(Data entries)
──────────

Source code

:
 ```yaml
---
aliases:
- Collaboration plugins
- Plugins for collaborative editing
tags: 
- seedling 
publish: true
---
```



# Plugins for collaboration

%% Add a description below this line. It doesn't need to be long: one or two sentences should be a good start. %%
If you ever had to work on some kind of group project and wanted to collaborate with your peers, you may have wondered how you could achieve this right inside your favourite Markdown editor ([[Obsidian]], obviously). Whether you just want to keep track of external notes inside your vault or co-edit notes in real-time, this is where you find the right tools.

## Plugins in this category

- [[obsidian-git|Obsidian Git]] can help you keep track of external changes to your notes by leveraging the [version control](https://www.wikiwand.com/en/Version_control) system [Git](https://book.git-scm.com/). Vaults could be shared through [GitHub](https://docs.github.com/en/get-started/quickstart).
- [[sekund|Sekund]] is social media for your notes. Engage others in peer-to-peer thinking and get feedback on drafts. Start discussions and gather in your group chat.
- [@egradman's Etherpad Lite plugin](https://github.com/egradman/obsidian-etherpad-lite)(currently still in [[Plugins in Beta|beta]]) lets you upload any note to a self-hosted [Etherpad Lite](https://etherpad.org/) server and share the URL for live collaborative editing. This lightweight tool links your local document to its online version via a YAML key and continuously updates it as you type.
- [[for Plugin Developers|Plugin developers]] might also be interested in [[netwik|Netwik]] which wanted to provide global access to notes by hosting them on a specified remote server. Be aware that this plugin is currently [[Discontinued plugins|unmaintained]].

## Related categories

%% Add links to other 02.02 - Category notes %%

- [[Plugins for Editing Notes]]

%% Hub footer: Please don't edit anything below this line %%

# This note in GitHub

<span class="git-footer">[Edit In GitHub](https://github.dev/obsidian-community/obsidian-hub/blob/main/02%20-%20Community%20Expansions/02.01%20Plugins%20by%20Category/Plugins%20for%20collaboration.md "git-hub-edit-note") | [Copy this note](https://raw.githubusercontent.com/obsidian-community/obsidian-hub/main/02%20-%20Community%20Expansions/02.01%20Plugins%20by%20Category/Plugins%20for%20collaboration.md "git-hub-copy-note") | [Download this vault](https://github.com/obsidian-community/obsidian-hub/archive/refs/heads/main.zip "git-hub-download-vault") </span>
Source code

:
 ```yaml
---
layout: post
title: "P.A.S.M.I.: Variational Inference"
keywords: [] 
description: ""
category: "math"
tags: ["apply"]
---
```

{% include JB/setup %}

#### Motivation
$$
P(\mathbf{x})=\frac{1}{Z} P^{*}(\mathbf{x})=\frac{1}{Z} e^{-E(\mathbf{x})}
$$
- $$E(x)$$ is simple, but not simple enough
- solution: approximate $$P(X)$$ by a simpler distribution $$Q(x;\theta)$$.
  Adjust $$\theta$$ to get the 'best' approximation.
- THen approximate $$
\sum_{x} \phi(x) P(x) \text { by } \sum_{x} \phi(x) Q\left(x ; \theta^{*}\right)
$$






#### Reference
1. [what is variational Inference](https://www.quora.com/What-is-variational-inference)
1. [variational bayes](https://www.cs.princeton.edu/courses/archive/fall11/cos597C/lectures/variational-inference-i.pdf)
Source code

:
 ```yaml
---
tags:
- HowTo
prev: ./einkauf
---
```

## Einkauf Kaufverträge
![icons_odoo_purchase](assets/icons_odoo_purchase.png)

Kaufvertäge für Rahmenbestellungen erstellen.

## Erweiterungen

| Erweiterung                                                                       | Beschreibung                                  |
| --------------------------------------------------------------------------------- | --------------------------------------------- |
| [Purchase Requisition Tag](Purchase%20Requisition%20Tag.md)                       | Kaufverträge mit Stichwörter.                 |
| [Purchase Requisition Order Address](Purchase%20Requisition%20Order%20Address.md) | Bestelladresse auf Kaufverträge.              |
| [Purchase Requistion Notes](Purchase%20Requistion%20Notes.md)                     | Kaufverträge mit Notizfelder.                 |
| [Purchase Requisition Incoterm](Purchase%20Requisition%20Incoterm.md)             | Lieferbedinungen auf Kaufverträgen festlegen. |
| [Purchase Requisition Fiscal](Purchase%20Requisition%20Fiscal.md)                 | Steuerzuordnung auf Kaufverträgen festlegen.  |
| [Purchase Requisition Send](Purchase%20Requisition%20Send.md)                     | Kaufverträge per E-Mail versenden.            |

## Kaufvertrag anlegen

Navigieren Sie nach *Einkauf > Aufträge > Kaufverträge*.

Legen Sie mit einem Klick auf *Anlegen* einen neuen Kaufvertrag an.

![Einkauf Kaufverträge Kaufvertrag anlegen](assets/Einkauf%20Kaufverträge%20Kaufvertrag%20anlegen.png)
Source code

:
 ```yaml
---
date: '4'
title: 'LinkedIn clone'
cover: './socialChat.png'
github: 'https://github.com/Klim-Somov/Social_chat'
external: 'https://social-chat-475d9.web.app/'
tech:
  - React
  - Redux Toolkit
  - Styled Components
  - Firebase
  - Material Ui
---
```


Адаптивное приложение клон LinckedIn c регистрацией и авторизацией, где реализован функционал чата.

──────────

ASSIGNMENT: Where a line of the records above holds the word "description", copy that line.

FINISHED EXERCISE:
%% Add a description below this line. It doesn't need to be long: one or two sentences should be a good start. %%
description: ""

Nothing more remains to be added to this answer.